Senin, 26 Januari 2026 Reporter: Fakhrizal Fakhri Editor: Erikyanri Maulana 211
(Foto: Andri Widiyanto)
Anggota Komisi D DPRD DKI Jakarta, Ida Mahmuda mendukung langkah Pemprov DKI yang memprioritaskan normalisasi Kali Ciliwung, Krukut, dan Cakung Barat sebagai solusi jangka menengah dan panjang untuk mengatasi banjir tahunan di ibu kota.
"kerja bakti perlu diaktifkan kembali,"
Ida menilai, kebijakan Pemprov DKI yang memfokuskan penanganan banjir di sejumlah titik strategis sudah tepat. Menurutnya, pemerintah tidak mungkin menangani seluruh wilayah Jakarta secara serentak, sehingga diperlukan fokus penanganan yang terukur tanpa mengabaikan pemeliharaan di wilayah lain.
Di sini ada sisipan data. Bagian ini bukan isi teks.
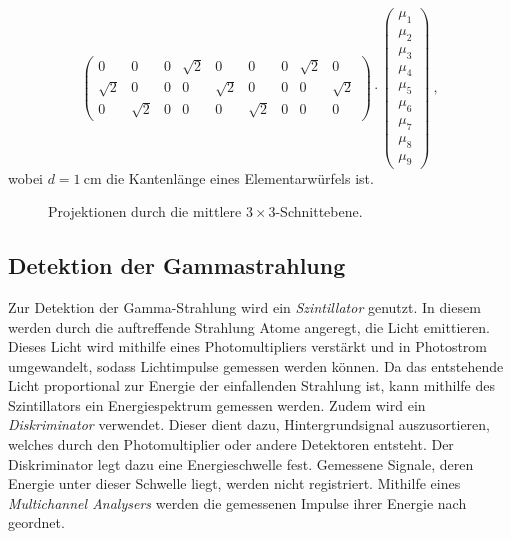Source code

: \begin{equation}
\begin{pmatrix}
            0        & 0        & 0        & \sqrt{2} & 0        & 0        & 0        & \sqrt{2} & 0        \\
            \sqrt{2} & 0        & 0        & 0        & \sqrt{2} & 0        & 0        & 0        & \sqrt{2} \\
            0        & \sqrt{2} & 0        & 0        & 0        & \sqrt{2} & 0        & 0        & 0
        \end{pmatrix}
        \cdot
        \begin{pmatrix}
            \mu_1 \\
            \mu_2 \\
            \mu_3 \\
            \mu_4 \\
            \mu_5 \\
            \mu_6 \\
            \mu_7 \\
            \mu_8 \\
            \mu_9
        \end{pmatrix}
        \ ,
    \end{equation}
    wobei $d = \SI{1}{\centi\meter}$ die Kantenlänge eines Elementarwürfels ist.

    \begin{figure}
        \centering
        \caption{Projektionen durch die mittlere $3\times3$-Schnittebene.}
        \label{fig:theorie:projektionen}
    \end{figure}


\subsection{Detektion der Gammastrahlung}

    Zur Detektion der Gamma-Strahlung wird ein \textit{Szintillator} genutzt.
    In diesem werden durch die auftreffende Strahlung Atome angeregt,
    die Licht emittieren.
    Dieses Licht wird mithilfe eines Photomultipliers verstärkt und in Photostrom umgewandelt,
    sodass Lichtimpulse gemessen werden können.
    Da das entstehende Licht proportional zur Energie der einfallenden Strahlung ist,
    kann mithilfe des Szintillators ein Energiespektrum gemessen werden.
    Zudem wird ein \textit{Diskriminator} verwendet.
    Dieser dient dazu,
    Hintergrundsignal auszusortieren,
    welches durch den Photomultiplier oder andere Detektoren entsteht.
    Der Diskriminator legt dazu eine Energieschwelle fest.
    Gemessene Signale,
    deren Energie unter dieser Schwelle liegt,
    werden nicht registriert.
    Mithilfe eines \textit{Multichannel Analysers} werden die gemessenen Impulse ihrer Energie nach geordnet.
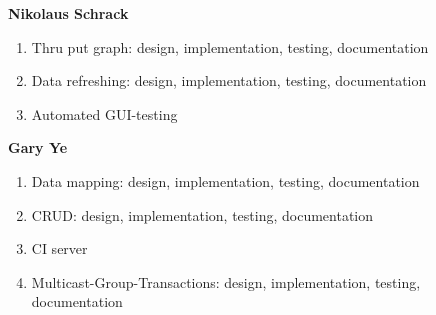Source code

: \documentclass[11pt, a4paper]{article}
\begin{document}
\noindent \textbf{Nikolaus Schrack}
\begin{enumerate}[noitemsep]
	\item Thru put graph: design, implementation, testing, documentation
	\item Data refreshing: design, implementation, testing, documentation
	\item Automated GUI-testing
\end{enumerate}

\noindent \textbf{Gary Ye}
\begin{enumerate}[noitemsep]
	\item Data mapping: design, implementation, testing, documentation
	\item CRUD: design, implementation, testing, documentation
	\item CI server
	\item Multicast-Group-Transactions: design, implementation, testing, documentation
\end{enumerate}
\end{document}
“Kalau semuanya dikerjakan bersamaan itu mustahil. Jadi memang harus fokus. Tapi wilayah yang tidak menjadi konsentrasi utama tetap dikerjakan, meskipun skalanya tidak besar. Ini patut diapresiasi,” ujar Ida, Senin (26/1).
Meski demikian, Ida mengingatkan Pemprov DKI agar tetap menjalankan kegiatan rutin, seperti pengurasan, perawatan, dan perbaikan saluran air di wilayah yang belum menjadi prioritas utama.
Ia juga memastikan DPRD DKI akan terus memantau pelaksanaan program penanganan banjir dengan meminta laporan perkembangan dari dinas terkait secara berkala.
“Kami akan menerima laporan progres dari dinas, baik melalui rapat kerja maupun sidak, untuk memastikan target yang sudah ditetapkan gubernur benar-benar tercapai,” jelasnya.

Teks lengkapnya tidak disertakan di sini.